▶ **Supplied material**:
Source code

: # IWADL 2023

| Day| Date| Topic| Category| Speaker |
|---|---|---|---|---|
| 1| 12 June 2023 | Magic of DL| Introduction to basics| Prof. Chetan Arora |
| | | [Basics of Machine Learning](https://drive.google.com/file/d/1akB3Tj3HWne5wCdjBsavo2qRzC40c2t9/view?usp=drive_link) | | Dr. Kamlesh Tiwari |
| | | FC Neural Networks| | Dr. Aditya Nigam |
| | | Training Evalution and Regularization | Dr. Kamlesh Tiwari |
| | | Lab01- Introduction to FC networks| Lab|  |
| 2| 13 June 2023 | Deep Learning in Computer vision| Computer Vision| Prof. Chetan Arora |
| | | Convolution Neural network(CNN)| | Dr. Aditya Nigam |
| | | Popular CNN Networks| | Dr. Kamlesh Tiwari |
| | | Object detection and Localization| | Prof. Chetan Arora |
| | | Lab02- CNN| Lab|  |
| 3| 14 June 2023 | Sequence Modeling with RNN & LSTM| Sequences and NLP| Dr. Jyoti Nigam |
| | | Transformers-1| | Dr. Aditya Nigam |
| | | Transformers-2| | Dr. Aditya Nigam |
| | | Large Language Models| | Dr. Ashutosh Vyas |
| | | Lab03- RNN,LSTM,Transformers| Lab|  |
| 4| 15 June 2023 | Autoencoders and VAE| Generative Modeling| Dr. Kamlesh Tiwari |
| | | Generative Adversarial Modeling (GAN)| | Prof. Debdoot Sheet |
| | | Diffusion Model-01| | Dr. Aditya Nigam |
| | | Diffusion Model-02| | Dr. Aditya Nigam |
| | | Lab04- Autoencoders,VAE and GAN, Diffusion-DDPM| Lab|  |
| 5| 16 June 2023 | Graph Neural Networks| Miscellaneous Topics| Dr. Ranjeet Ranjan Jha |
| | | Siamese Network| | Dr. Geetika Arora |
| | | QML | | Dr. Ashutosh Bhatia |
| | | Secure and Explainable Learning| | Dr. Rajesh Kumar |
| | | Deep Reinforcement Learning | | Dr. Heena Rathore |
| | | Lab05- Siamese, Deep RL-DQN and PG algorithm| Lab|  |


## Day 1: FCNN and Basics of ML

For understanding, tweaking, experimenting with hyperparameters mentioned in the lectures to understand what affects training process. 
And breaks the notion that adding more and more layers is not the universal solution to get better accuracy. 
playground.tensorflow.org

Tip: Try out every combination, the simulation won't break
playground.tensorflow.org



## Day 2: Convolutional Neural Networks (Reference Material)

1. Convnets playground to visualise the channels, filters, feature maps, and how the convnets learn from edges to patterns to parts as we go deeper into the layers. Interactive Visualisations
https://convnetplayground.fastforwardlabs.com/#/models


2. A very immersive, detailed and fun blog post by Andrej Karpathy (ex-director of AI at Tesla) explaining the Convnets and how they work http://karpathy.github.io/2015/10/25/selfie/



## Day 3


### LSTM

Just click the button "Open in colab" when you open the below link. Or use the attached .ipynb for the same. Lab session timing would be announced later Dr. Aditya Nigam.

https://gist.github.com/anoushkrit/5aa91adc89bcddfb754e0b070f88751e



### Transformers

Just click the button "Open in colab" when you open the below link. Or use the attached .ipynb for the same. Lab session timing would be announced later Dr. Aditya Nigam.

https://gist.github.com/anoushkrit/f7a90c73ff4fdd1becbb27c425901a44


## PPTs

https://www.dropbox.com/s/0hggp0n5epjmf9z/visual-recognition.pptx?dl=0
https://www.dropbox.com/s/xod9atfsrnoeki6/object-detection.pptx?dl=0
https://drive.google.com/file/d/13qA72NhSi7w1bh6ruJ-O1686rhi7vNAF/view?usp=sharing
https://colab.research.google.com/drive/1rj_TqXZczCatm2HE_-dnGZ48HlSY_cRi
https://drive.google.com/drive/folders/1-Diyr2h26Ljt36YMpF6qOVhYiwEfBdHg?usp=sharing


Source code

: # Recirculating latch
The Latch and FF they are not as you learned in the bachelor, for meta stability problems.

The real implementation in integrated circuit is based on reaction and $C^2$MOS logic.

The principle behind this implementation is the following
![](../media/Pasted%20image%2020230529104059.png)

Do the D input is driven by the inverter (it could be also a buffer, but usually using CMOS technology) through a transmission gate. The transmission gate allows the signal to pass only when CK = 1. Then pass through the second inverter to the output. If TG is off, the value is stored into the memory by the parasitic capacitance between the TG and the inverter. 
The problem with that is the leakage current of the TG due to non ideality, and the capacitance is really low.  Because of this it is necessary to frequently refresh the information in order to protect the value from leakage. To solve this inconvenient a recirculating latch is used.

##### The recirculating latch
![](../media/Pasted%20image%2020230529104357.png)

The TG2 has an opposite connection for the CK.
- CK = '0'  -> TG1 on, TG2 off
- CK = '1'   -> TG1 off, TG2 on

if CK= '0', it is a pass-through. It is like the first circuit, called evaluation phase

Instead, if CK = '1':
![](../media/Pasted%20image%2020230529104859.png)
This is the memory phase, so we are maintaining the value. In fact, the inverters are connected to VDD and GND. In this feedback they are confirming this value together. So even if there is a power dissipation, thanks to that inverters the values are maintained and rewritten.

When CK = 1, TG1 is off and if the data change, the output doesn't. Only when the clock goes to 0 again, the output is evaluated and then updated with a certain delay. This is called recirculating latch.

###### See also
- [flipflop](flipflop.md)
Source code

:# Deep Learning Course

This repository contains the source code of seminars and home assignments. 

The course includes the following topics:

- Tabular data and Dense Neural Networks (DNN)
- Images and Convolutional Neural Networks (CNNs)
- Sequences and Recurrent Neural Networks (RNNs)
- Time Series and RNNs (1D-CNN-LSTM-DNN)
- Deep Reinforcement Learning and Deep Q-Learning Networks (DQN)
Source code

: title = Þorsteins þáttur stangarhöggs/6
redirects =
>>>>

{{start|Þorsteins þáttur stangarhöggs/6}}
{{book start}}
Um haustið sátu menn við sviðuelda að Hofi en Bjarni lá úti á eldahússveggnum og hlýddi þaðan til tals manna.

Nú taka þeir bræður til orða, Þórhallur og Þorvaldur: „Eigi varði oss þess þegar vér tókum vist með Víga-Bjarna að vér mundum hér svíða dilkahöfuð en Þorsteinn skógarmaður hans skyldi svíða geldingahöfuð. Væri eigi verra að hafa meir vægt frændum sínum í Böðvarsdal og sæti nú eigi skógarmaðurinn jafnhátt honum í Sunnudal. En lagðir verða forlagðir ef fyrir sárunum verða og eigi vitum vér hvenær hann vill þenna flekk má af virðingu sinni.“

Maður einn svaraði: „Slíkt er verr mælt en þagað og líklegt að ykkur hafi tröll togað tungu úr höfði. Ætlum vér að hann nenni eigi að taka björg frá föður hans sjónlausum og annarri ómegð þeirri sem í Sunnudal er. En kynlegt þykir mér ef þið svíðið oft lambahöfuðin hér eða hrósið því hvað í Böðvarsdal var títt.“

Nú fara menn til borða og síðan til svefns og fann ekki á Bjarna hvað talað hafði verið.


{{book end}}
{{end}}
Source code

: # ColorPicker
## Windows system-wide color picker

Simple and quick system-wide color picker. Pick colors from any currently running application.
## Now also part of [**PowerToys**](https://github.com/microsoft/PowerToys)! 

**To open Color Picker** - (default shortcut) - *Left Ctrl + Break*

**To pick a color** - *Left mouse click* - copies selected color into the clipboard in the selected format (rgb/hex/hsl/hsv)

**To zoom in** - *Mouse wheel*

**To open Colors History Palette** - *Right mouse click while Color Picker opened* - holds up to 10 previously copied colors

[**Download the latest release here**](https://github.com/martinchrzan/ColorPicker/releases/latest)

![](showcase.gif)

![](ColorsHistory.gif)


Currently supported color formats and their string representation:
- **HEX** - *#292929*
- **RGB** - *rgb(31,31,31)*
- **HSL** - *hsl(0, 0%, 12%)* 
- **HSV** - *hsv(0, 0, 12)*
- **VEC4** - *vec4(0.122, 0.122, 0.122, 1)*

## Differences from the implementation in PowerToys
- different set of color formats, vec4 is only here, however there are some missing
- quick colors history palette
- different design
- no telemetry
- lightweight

▶ **Goal of the exercise**: Going through the data, count each line where the word "sharing" appears, and state only the total.

▶ **Completed exercise**: 2